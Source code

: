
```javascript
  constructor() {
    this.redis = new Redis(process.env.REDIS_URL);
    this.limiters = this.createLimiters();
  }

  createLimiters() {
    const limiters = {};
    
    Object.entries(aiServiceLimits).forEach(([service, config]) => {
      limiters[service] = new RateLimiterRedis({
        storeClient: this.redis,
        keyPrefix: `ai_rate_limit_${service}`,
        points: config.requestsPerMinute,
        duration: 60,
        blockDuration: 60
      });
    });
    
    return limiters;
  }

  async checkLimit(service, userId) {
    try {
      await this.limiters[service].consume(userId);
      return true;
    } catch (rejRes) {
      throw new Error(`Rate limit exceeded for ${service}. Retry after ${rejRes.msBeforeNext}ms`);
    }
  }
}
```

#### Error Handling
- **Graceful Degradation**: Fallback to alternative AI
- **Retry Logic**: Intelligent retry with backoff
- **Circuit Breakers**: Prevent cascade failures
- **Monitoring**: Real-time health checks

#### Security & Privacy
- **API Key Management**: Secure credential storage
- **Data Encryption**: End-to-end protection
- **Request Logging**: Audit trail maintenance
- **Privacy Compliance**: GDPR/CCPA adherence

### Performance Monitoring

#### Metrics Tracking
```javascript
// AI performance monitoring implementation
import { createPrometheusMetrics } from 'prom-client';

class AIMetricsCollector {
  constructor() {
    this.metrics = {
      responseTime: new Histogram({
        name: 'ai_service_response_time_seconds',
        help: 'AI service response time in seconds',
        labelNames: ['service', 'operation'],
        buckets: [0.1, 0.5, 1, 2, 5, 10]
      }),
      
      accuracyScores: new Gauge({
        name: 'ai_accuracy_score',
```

▶ TASK DIRECTIONS: Show each line from the listing above that includes the word "Privacy".

▶ TASK SOLUTION:
#### Security & Privacy
- **Privacy Compliance**: GDPR/CCPA adherence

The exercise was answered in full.